_Problem to work on_. Every line of the data that includes "external" should be copied out.

_Given data_.

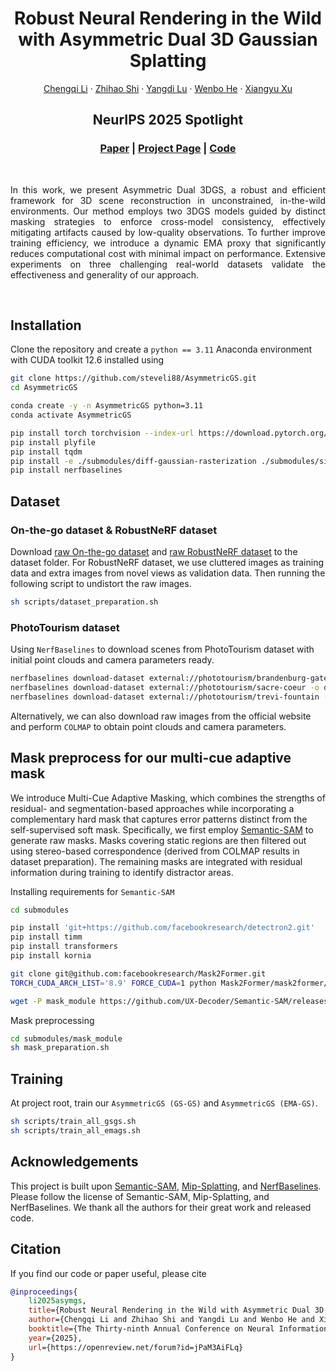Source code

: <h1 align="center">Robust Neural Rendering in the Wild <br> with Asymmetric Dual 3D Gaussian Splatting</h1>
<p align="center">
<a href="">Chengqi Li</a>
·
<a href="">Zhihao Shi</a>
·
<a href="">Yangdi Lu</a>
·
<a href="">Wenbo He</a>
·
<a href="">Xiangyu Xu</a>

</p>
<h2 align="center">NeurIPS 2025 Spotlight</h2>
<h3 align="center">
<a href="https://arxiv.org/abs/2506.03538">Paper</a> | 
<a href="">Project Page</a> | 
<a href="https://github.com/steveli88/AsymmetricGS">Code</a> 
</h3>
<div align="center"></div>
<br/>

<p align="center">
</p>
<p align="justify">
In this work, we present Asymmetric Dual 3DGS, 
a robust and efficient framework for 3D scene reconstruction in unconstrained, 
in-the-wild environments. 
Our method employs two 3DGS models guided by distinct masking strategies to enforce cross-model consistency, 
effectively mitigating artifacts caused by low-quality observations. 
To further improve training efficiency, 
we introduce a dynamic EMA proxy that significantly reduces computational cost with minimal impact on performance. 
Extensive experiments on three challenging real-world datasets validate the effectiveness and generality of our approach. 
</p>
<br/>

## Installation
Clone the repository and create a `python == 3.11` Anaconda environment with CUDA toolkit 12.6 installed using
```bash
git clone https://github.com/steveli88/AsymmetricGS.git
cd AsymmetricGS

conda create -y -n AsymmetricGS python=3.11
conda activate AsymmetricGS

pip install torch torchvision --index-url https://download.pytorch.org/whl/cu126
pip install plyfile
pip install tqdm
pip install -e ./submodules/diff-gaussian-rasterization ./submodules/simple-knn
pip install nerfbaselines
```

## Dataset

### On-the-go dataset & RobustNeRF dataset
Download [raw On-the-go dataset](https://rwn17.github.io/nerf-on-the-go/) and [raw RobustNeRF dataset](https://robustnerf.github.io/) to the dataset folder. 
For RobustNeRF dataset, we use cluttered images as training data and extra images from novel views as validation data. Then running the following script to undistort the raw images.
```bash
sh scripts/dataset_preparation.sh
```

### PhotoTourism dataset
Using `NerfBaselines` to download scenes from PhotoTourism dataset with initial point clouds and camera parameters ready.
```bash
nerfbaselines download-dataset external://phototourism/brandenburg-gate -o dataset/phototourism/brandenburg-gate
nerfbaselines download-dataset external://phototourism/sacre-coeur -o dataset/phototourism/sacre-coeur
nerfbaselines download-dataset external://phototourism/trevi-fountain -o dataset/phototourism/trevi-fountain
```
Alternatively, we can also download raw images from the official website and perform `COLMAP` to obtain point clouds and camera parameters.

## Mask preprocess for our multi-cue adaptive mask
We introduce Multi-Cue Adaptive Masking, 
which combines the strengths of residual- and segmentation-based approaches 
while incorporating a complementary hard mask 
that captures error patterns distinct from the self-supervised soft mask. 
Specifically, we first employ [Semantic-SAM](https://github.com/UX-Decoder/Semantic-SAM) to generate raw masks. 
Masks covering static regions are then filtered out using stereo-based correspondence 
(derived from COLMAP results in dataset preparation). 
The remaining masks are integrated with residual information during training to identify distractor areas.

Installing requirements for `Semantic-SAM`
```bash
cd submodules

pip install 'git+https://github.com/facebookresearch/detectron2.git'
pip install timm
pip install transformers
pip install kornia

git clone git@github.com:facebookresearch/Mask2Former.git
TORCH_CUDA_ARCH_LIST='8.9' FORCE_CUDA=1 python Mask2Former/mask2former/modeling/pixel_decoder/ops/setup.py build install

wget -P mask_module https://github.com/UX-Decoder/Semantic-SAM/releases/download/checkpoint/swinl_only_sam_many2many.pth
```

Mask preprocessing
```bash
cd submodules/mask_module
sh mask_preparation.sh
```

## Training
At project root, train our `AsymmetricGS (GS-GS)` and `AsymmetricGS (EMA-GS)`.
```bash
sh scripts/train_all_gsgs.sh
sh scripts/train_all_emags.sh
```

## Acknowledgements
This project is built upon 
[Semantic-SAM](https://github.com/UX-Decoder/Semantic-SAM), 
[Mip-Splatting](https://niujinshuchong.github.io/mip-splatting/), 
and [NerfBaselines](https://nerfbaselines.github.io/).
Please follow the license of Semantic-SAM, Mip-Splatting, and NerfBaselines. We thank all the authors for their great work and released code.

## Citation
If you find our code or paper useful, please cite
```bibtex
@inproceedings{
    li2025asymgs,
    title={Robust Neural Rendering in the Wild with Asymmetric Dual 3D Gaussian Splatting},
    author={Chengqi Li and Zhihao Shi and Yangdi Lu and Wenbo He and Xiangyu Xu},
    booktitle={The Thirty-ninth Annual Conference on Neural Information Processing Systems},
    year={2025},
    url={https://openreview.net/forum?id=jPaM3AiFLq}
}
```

--

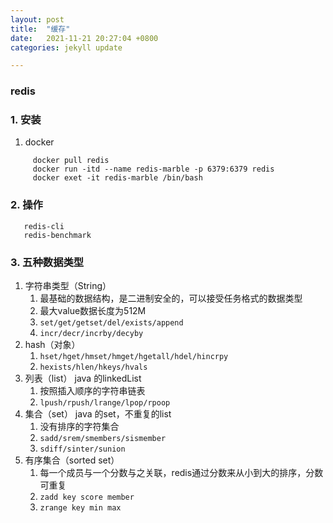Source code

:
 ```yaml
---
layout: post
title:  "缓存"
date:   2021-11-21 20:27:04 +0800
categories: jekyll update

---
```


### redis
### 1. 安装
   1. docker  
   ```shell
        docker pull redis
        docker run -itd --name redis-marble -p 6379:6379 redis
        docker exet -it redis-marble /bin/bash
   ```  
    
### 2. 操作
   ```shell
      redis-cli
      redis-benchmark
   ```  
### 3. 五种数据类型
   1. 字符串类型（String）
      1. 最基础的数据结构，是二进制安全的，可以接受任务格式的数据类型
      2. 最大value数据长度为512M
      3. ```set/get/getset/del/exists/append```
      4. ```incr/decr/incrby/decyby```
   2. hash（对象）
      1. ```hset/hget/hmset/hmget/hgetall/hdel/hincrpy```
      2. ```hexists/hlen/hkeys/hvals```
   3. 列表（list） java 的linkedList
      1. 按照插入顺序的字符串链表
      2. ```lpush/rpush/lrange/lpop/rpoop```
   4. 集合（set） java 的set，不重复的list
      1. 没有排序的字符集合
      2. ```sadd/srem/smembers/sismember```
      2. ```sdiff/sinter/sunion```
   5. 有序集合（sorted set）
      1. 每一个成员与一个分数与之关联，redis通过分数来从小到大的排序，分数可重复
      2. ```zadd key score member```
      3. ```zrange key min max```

--

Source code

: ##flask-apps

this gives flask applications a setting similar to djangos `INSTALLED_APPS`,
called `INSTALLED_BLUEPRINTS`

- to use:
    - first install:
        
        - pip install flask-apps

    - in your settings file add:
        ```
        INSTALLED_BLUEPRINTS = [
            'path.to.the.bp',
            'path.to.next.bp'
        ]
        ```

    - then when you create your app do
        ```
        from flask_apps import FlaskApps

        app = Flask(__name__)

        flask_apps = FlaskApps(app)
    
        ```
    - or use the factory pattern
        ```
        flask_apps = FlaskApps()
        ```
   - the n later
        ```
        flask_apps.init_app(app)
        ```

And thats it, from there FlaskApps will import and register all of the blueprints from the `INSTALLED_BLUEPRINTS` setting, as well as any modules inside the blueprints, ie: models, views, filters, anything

_Answer box_.
nerfbaselines download-dataset external://phototourism/brandenburg-gate -o dataset/phototourism/brandenburg-gate
nerfbaselines download-dataset external://phototourism/sacre-coeur -o dataset/phototourism/sacre-coeur
nerfbaselines download-dataset external://phototourism/trevi-fountain -o dataset/phototourism/trevi-fountain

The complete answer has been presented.